THE RECORDS ::
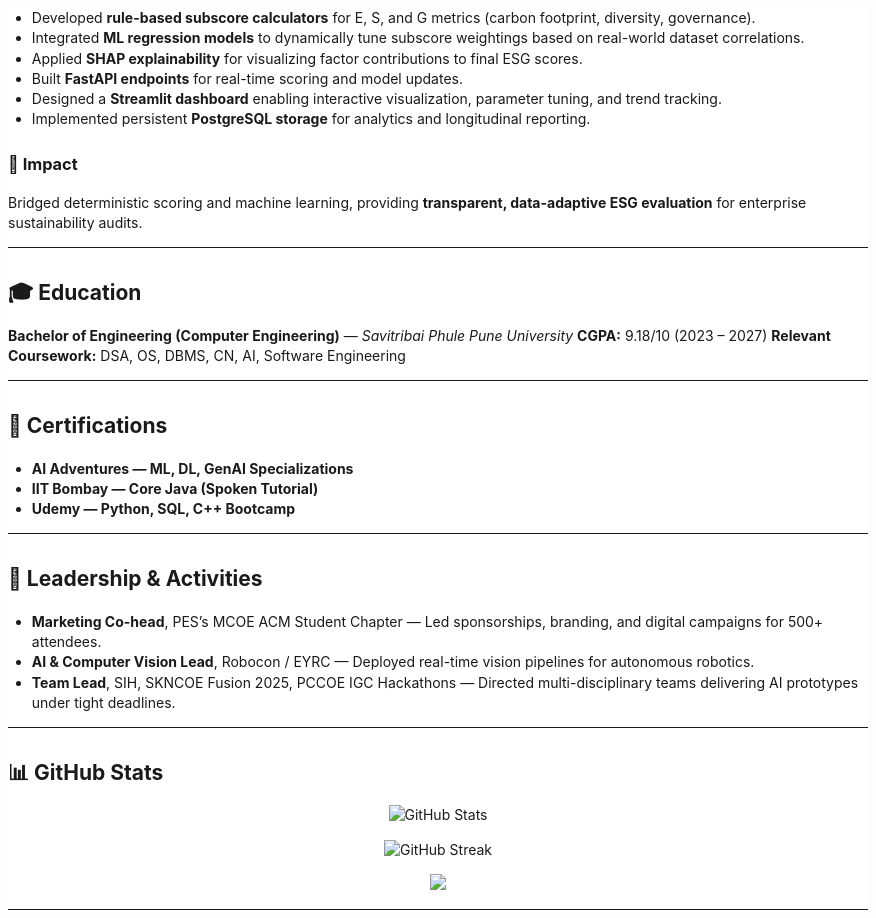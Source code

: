 * Developed **rule-based subscore calculators** for E, S, and G metrics (carbon footprint, diversity, governance).
* Integrated **ML regression models** to dynamically tune subscore weightings based on real-world dataset correlations.
* Applied **SHAP explainability** for visualizing factor contributions to final ESG scores.
* Built **FastAPI endpoints** for real-time scoring and model updates.
* Designed a **Streamlit dashboard** enabling interactive visualization, parameter tuning, and trend tracking.
* Implemented persistent **PostgreSQL storage** for analytics and longitudinal reporting.

### 🧩 **Impact**

Bridged deterministic scoring and machine learning, providing **transparent, data-adaptive ESG evaluation** for enterprise sustainability audits.

---

## 🎓 **Education**

**Bachelor of Engineering (Computer Engineering)** — *Savitribai Phule Pune University*
**CGPA:** 9.18/10 (2023 – 2027)
**Relevant Coursework:** DSA, OS, DBMS, CN, AI, Software Engineering

---

## 📜 **Certifications**

* **AI Adventures — ML, DL, GenAI Specializations**
* **IIT Bombay — Core Java (Spoken Tutorial)**
* **Udemy — Python, SQL, C++ Bootcamp**

---

## 🧭 **Leadership & Activities**

* **Marketing Co-head**, PES’s MCOE ACM Student Chapter — Led sponsorships, branding, and digital campaigns for 500+ attendees.
* **AI & Computer Vision Lead**, Robocon / EYRC — Deployed real-time vision pipelines for autonomous robotics.
* **Team Lead**, SIH, SKNCOE Fusion 2025, PCCOE IGC Hackathons — Directed multi-disciplinary teams delivering AI prototypes under tight deadlines.

---

## 📊 **GitHub Stats**

<p align="center">
  <img src="https://github-readme-stats.vercel.app/api?username=Viraj281105&show_icons=true&theme=radical" alt="GitHub Stats" />
</p>
<p align="center">
  <img src="https://github-readme-streak-stats.herokuapp.com/?user=Viraj281105&theme=radical" alt="GitHub Streak" />
</p>
<p align="center">
  <img src="https://github-readme-stats.vercel.app/api/top-langs/?username=Viraj281105&layout=compact&theme=radical" />
</p>

---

TASK OBJECTIVE ::
Would you output the full listing exactly as it stands, minus the images?

PROBLEM SOLUTION ::
Source code

: * Developed **rule-based subscore calculators** for E, S, and G metrics (carbon footprint, diversity, governance).
* Integrated **ML regression models** to dynamically tune subscore weightings based on real-world dataset correlations.
* Applied **SHAP explainability** for visualizing factor contributions to final ESG scores.
* Built **FastAPI endpoints** for real-time scoring and model updates.
* Designed a **Streamlit dashboard** enabling interactive visualization, parameter tuning, and trend tracking.
* Implemented persistent **PostgreSQL storage** for analytics and longitudinal reporting.

### 🧩 **Impact**

Bridged deterministic scoring and machine learning, providing **transparent, data-adaptive ESG evaluation** for enterprise sustainability audits.

---

## 🎓 **Education**

**Bachelor of Engineering (Computer Engineering)** — *Savitribai Phule Pune University*
**CGPA:** 9.18/10 (2023 – 2027)
**Relevant Coursework:** DSA, OS, DBMS, CN, AI, Software Engineering

---

## 📜 **Certifications**

* **AI Adventures — ML, DL, GenAI Specializations**
* **IIT Bombay — Core Java (Spoken Tutorial)**
* **Udemy — Python, SQL, C++ Bootcamp**

---

## 🧭 **Leadership & Activities**

* **Marketing Co-head**, PES’s MCOE ACM Student Chapter — Led sponsorships, branding, and digital campaigns for 500+ attendees.
* **AI & Computer Vision Lead**, Robocon / EYRC — Deployed real-time vision pipelines for autonomous robotics.
* **Team Lead**, SIH, SKNCOE Fusion 2025, PCCOE IGC Hackathons — Directed multi-disciplinary teams delivering AI prototypes under tight deadlines.

---

## 📊 **GitHub Stats**

<p align="center">
  <img src="https://github-readme-stats.vercel.app/api?username=Viraj281105&show_icons=true&theme=radical" alt="GitHub Stats" />
</p>
<p align="center">
  <img src="https://github-readme-streak-stats.herokuapp.com/?user=Viraj281105&theme=radical" alt="GitHub Streak" />
</p>
<p align="center">
  <img src="https://github-readme-stats.vercel.app/api/top-langs/?username=Viraj281105&layout=compact&theme=radical" />
</p>

---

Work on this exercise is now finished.